My Work

James Carter is a multidisciplinary performing arts leader with over 20 years of experience creating innovative, community-connected programming across civic, academic, and festival platforms. He currently serves as Associate Director of the Ann Arbor Summer Festival (A2SF), where he curates and produces 200+ annual events spanning music, dance, circus, film, comedy, immersive performance, and digital media. Known for his artist-first approach, James builds inclusive cultural experiences and cross-sector partnerships that foster experimentation and public connection.

James began his curatorial journey in a Williamsburg, Brooklyn loft—an informal venue turned grassroots salon where artists and neighbors gathered to share music, short films, puppetry, and experimental work. This spirit of collaboration led to the co-founding of terraNOVA Collective. Under James’s leadership, terraNOVA supported early work by Taylor Mac, W. Kamau Bell, Nilaja Sun, Erin Markey, Joseph Keckler, Christen Clifford, and The Bengsons.

He developed and produced dozens of new plays, including works by Snehal Desai, Andrea Thome, Halley Feiffer, Nick Hadikwa Mwaluko, and Leah Nanako Winkler. His original plays—Baby Steps and FEEDER: A Love Story—sparked a deep interest in immersive formats, leading to NY_Hearts, a geo-tagged narrative app mapping love stories across NYC.

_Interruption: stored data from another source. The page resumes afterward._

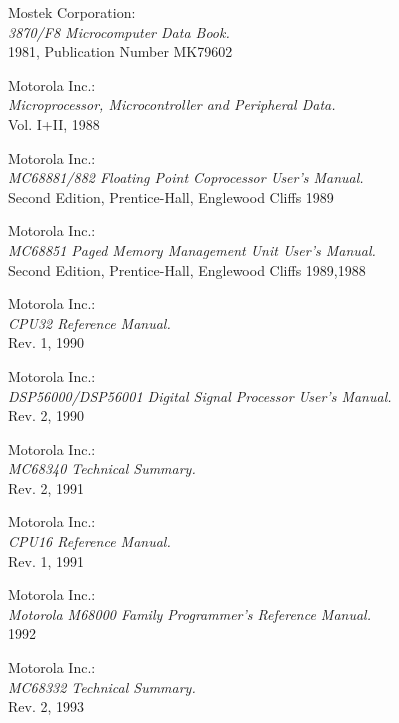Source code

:  Mostek Corporation: \\
                     {\em 3870/F8 Microcomputer Data Book.\/} \\
                     1981, Publication Number MK79602

 Motorola Inc.: \\
                 {\em Microprocessor, Microcontroller and Peripheral
                 Data.\/} \\
		 Vol. I+II, 1988

 Motorola Inc.: \\
                {\em MC68881/882 Floating Point Coprocessor User's
                Manual.\/} \\
                Second Edition, Prentice-Hall, Englewood Cliffs 1989

 Motorola Inc.: \\
                {\em MC68851 Paged Memory Management Unit User's
                Manual.\/} \\
                Second Edition, Prentice-Hall, Englewood Cliffs 1989,1988

 Motorola Inc.: \\
                {\em CPU32 Reference Manual.\/} \\
                Rev. 1, 1990

 Motorola Inc.: \\
                {\em DSP56000/DSP56001 Digital Signal Processor User's
                Manual.\/} \\
                Rev. 2, 1990

 Motorola Inc.: \\
                 {\em MC68340 Technical Summary.\/} \\
                 Rev. 2, 1991

 Motorola Inc.: \\
                {\em CPU16 Reference Manual.\/} \\
                Rev. 1, 1991

 Motorola Inc.: \\
                 {\em Motorola M68000 Family Programmer's
                  Reference Manual.\/} \\
                 1992

 Motorola Inc.: \\
                 {\em MC68332 Technical Summary.\/} \\
                 Rev. 2, 1993

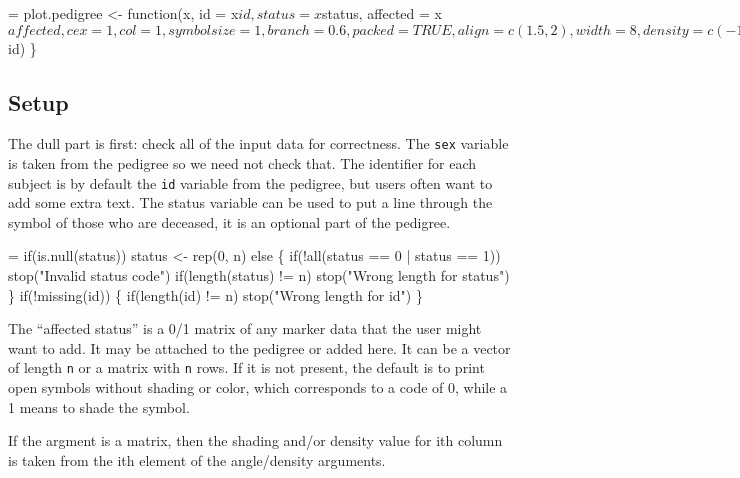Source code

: \documentclass{article}
\begin{document}
\begin{nwchunk}
=
 plot.pedigree <- function(x, id = x$id, status = x$status, 
                           affected = x$affected, 
                           cex = 1, col = 1,
                           symbolsize = 1, branch = 0.6, 
                           packed = TRUE, align = c(1.5,2), width = 8, 
                           density=c(-1, 35,65,20), mar=c(4.1, 1, 4.1, 1),
                           angle=c(90,65,40,0), keep.par=FALSE,
                           subregion, pconnect=.5, ...)
 \{
     Call <- match.call()
     n <- length(x$id)        
     \}
\end{nwchunk}

\subsection{Setup}
The dull part is first: check all of the input data for
correctness.  
The \Verb!sex! variable is taken from the pedigree so we need not check
that. 
The identifier for each subject is by default the \Verb!id! variable from
the pedigree, but users often want to add some extra text.
The status variable can be used to put a line through the symbol
of those who are deceased, it is an optional part of the pedigree.
\begin{nwchunk}
=
 if(is.null(status))
   status <- rep(0, n)
 else \{
     if(!all(status == 0 | status == 1))
       stop("Invalid status code")
     if(length(status) != n)
       stop("Wrong length for status")
 \}
 if(!missing(id)) \{
     if(length(id) != n)
       stop("Wrong length for id")
 \}
\end{nwchunk}
The ``affected status'' is a 0/1 matrix of any marker data that the
user might want to add.  It may be attached to the pedigree or added
here.  It can be a vector of length \Verb!n! or a matrix with \Verb?n? rows.
If it is not present, the default is to print open symbols without
shading or color, which corresponds to a code of 0, while a 1 means to
shade the symbol.  

If the argment is a matrix, then the shading and/or density value for
ith column is taken from the ith element of the angle/density arguments.
\end{document}
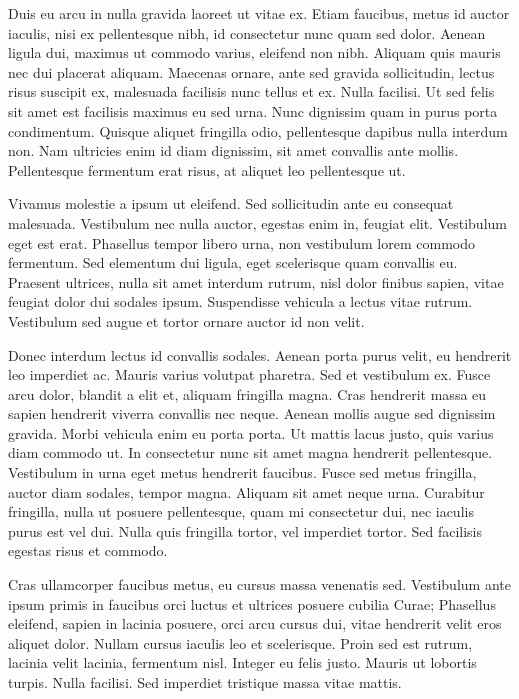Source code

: Duis eu arcu in nulla gravida laoreet ut vitae ex. Etiam faucibus, metus id auctor iaculis, nisi ex pellentesque nibh, id consectetur nunc quam sed dolor. Aenean ligula dui, maximus ut commodo varius, eleifend non nibh. Aliquam quis mauris nec dui placerat aliquam. Maecenas ornare, ante sed gravida sollicitudin, lectus risus suscipit ex, malesuada facilisis nunc tellus et ex. Nulla facilisi. Ut sed felis sit amet est facilisis maximus eu sed urna. Nunc dignissim quam in purus porta condimentum. Quisque aliquet fringilla odio, pellentesque dapibus nulla interdum non. Nam ultricies enim id diam dignissim, sit amet convallis ante mollis. Pellentesque fermentum erat risus, at aliquet leo pellentesque ut.

Vivamus molestie a ipsum ut eleifend. Sed sollicitudin ante eu consequat malesuada. Vestibulum nec nulla auctor, egestas enim in, feugiat elit. Vestibulum eget est erat. Phasellus tempor libero urna, non vestibulum lorem commodo fermentum. Sed elementum dui ligula, eget scelerisque quam convallis eu. Praesent ultrices, nulla sit amet interdum rutrum, nisl dolor finibus sapien, vitae feugiat dolor dui sodales ipsum. Suspendisse vehicula a lectus vitae rutrum. Vestibulum sed augue et tortor ornare auctor id non velit.

Donec interdum lectus id convallis sodales. Aenean porta purus velit, eu hendrerit leo imperdiet ac. Mauris varius volutpat pharetra. Sed et vestibulum ex. Fusce arcu dolor, blandit a elit et, aliquam fringilla magna. Cras hendrerit massa eu sapien hendrerit viverra convallis nec neque. Aenean mollis augue sed dignissim gravida. Morbi vehicula enim eu porta porta. Ut mattis lacus justo, quis varius diam commodo ut. In consectetur nunc sit amet magna hendrerit pellentesque. Vestibulum in urna eget metus hendrerit faucibus. Fusce sed metus fringilla, auctor diam sodales, tempor magna. Aliquam sit amet neque urna. Curabitur fringilla, nulla ut posuere pellentesque, quam mi consectetur dui, nec iaculis purus est vel dui. Nulla quis fringilla tortor, vel imperdiet tortor. Sed facilisis egestas risus et commodo.

Cras ullamcorper faucibus metus, eu cursus massa venenatis sed. Vestibulum ante ipsum primis in faucibus orci luctus et ultrices posuere cubilia Curae; Phasellus eleifend, sapien in lacinia posuere, orci arcu cursus dui, vitae hendrerit velit eros aliquet dolor. Nullam cursus iaculis leo et scelerisque. Proin sed est rutrum, lacinia velit lacinia, fermentum nisl. Integer eu felis justo. Mauris ut lobortis turpis. Nulla facilisi. Sed imperdiet tristique massa vitae mattis.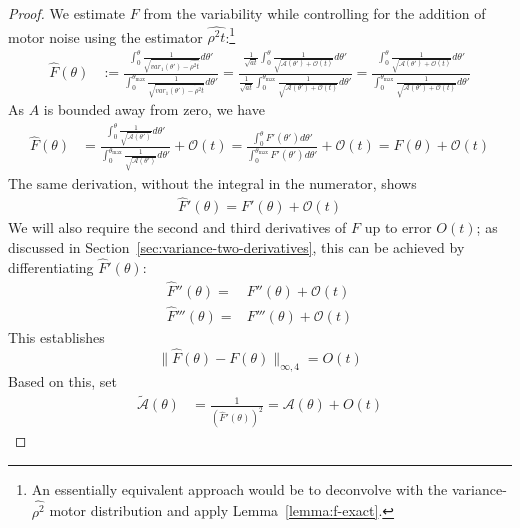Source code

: \begin{proof}
We estimate $F$ from the variability while controlling for the addition of motor noise using the estimator $\widehat{\rho^2t}$:\footnote{An essentially equivalent approach would be to deconvolve with the variance-$\widehat{\rho^2}$ motor distribution and apply Lemma~\ref{lemma:f-exact}.}
    \begin{align*}
        \widehat{F}(\theta) & := \frac{\int_{0}^{\theta}\frac{1}{\sqrt{var_1(\theta') - \widehat{\rho^2t}}} d \theta'}{\int_{0}^{\theta_{\max}}\frac{1}{\sqrt{var_1(\theta') - \widehat{\rho^2t}}}d \theta'} 
        = \frac{\frac{1}{\sqrt{at}}\int_{0}^{\theta}\frac{1}{\sqrt{\mathcal{A}(\theta') + \mathcal{O}(t)}}d \theta'}{\frac{1}{\sqrt{at}}\int_{0}^{\theta_{\max}}\frac{1}{\sqrt{\mathcal{A}(\theta') + \mathcal{O}(t)}}d \theta'}
        = \frac{\int_{0}^{\theta}\frac{1}{\sqrt{\mathcal{A}(\theta') + \mathcal{O}(t)}} d \theta'}{\int_{0}^{\theta_{\max}}\frac{1}{\sqrt{\mathcal{A}(\theta') + \mathcal{O}(t)}}d \theta'}
        \end{align*}
        As $A$ is bounded away from zero, we have
        \begin{align*}
             \widehat{F}(\theta) & =    \frac{\int_{0}^{\theta}\frac{1}{\sqrt{\mathcal{A}(\theta')}} d \theta'}{\int_{0}^{\theta_{\max}}\frac{1}{\sqrt{\mathcal{A}(\theta')}}d \theta'} + \mathcal{O}(t) 
           =    \frac{\int_{0}^{\theta} F'(\theta') d \theta'}{\int_{0}^{\theta_{\max}} F'(\theta') d \theta'} + \mathcal{O}(t) 
           = F(\theta)  + \mathcal{O}(t)
        \end{align*}
The same derivation, without the integral in the numerator, shows
\begin{align*}
    \widehat{F}'(\theta)  = F'(\theta)  + \mathcal{O}(t)
\end{align*}
We will also require the second and third derivatives of $F$ up to error $O(t)$; as discussed in Section~\ref{sec:variance-two-derivatives}, this can be achieved by differentiating $\widehat{F}'(\theta)$:
\begin{align*}
    \widehat{F}''(\theta)  =& F''(\theta)  + \mathcal{O}(t) \\
    \widehat{F}'''(\theta)  =& F'''(\theta)  + \mathcal{O}(t) 
\end{align*}
This establishes
\begin{equation}
        \|\widehat{F}(\theta) - F(\theta)\|_{\infty,4} = O(t)
\end{equation}
Based on this, set
    \begin{align*}
        \tilde{\mathcal{A}}(\theta) &= \frac{1}{\left(\widehat{F}'(\theta)\right)^2} = \mathcal{A}(\theta) + O(t)

\end{align*}
\end{proof}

James expanded his work in immersive and digital media through The Civilians’ Extended Play, collaborating with Lynn Nottage and Tony Gerber on This Is Reading—a multimedia installation based on Nottage’s Sweat, combining live performance, film, and documentary storytelling in a Reading, PA train station.

Since joining A2SF, James has produced major commissions and performances by artists including Theater in Quarantine, 600 HIGHWAYMEN, Cirque Alfonse, Craig Walsh, Polyglot Theatre, Falu’s Bazaar, Reggie Watts, Renée Elise Goldsberry, Squonk, and Tank and the Bangas. He’s built strong partnerships with the University of Michigan, civic agencies, and cultural institutions to increase access and deepen engagement.

“Inclusion isn’t a challenge—it’s a source of inspiration,” James says. “I meet audiences where they are and bring transformative art to their doorsteps. I believe in creative exchange as a civic act—and in the arts as a bridge toward empathy, equity, and shared imagination.”